(Rendered images with source text)
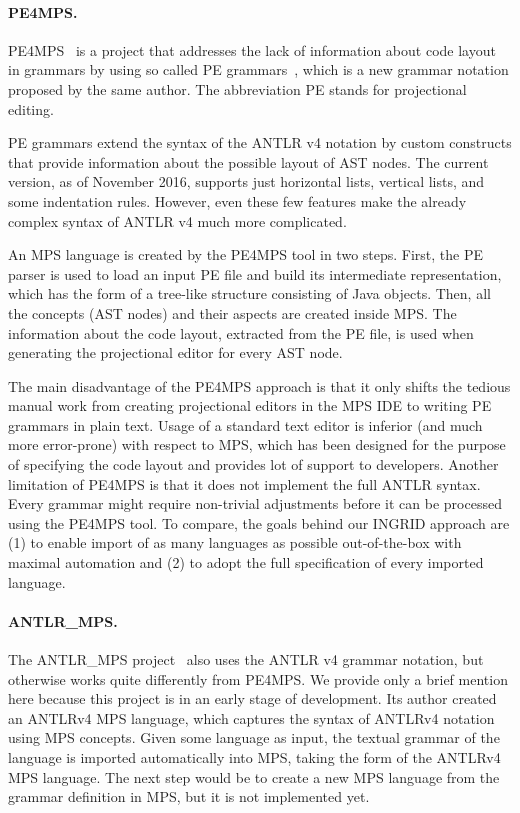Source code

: \paragraph{PE4MPS.}
PE4MPS~\cite{ref:PE4MPS} is a project that addresses the lack of information about code layout in grammars by using so called PE grammars~\cite{ref:PE}, which is a new grammar notation proposed by the same author.
The abbreviation PE stands for projectional editing.

PE grammars extend the syntax of the ANTLR v4 notation by custom constructs that provide information about the possible layout of AST nodes.
The current version, as of November 2016, supports just horizontal lists, vertical lists, and some indentation rules.
However, even these few features make the already complex syntax of ANTLR v4 much more complicated.

An MPS language is created by the PE4MPS tool in two steps.
First, the PE parser is used to load an input PE file and build its intermediate representation, which has the form of a tree-like structure consisting of Java objects.
Then, all the concepts (AST nodes) and their aspects are created inside MPS.
The information about the code layout, extracted from the PE file, is used when generating the projectional editor for every AST node.

The main disadvantage of the PE4MPS approach is that it only shifts the tedious manual work from creating projectional editors in the MPS IDE to writing PE grammars in plain text.
Usage of a standard text editor is inferior (and much more error-prone) with respect to MPS, which has been designed for the purpose of specifying the code layout and provides lot of support to developers.
Another limitation of PE4MPS is that it does not implement the full ANTLR syntax.
Every grammar might require non-trivial adjustments before it can be processed using the PE4MPS tool.
To compare, the goals behind our INGRID approach are (1) to enable import of as many languages as possible out-of-the-box with maximal automation and (2) to adopt the full specification of every imported language.

\paragraph{ANTLR{\_}MPS.}
The ANTLR{\_}MPS project~\cite{ref:ANTLR2MPS} also uses the ANTLR v4 grammar notation, but otherwise works quite differently from PE4MPS.
We provide only a brief mention here because this project is in an early stage of development.
Its author created an ANTLRv4 MPS language, which captures the syntax of ANTLRv4 notation using MPS concepts.
Given some language as input, the textual grammar of the language is imported automatically into MPS, taking the form of the ANTLRv4 MPS language.
The next step would be to create a new MPS language from the grammar definition in MPS, but it is not implemented yet.

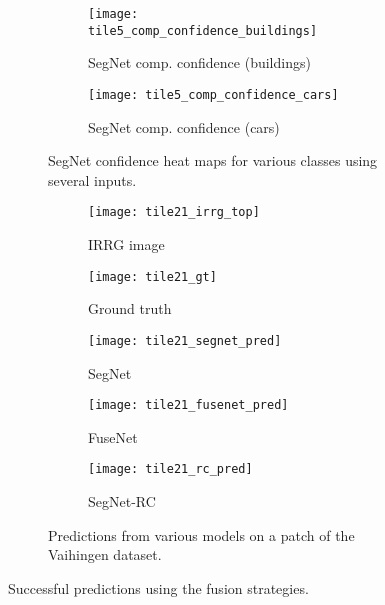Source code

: \begin{figure}[!tb]
\begin{subfigure}{\textwidth}
        \begin{subfigure}{0.19\textwidth}
        	\texttt{[image: tile5\_comp\_confidence\_buildings]}
        	\caption*{SegNet comp. confidence (buildings)}
        \end{subfigure}
        \begin{subfigure}{0.19\textwidth}
        	\texttt{[image: tile5\_comp\_confidence\_cars]}
        	\caption*{SegNet comp. confidence (cars)}
        \end{subfigure}
        \caption{SegNet confidence heat maps for various classes using several inputs.}
        \label{fig:confidence_vaihingen_fusion}
    \end{subfigure}
    \begin{subfigure}{\textwidth}
    	\captionsetup[subfigure]{singlelinecheck=off,justification=centering}
  		\captionsetup[subfigure]{labelformat=empty}
    	\begin{subfigure}{0.19\textwidth}
        	\texttt{[image: tile21\_irrg\_top]}
      		\caption*{IRRG image}
        \end{subfigure}
        \begin{subfigure}{0.19\textwidth}
        	\texttt{[image: tile21\_gt]}
        	\caption*{Ground truth}
        \end{subfigure}
        \begin{subfigure}{0.19\textwidth}
        	\texttt{[image: tile21\_segnet\_pred]}
        	\caption*{SegNet}
        \end{subfigure}
        \begin{subfigure}{0.19\textwidth}
        	\texttt{[image: tile21\_fusenet\_pred]}
        	\caption*{FuseNet}
        \end{subfigure}
        \begin{subfigure}{0.19\textwidth}
        	\texttt{[image: tile21\_rc\_pred]}
        	\caption*{SegNet-RC}
        \end{subfigure}
        \caption{Predictions from various models on a patch of the Vaihingen dataset.}
        \label{fig:fusion_exemple2}
    \end{subfigure}

	\caption{Successful predictions using the fusion strategies.}
   	\label{fig:fusion_success}
\end{figure}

* **PROBLEM DESCRIPTION**
Each line above that contains the word "texttt" should be returned.

* **EXERCISE ANSWER**
        	\texttt{[image: tile5\_comp\_confidence\_buildings]}
        	\texttt{[image: tile5\_comp\_confidence\_cars]}
        	\texttt{[image: tile21\_irrg\_top]}
        	\texttt{[image: tile21\_gt]}
        	\texttt{[image: tile21\_segnet\_pred]}
        	\texttt{[image: tile21\_fusenet\_pred]}
        	\texttt{[image: tile21\_rc\_pred]}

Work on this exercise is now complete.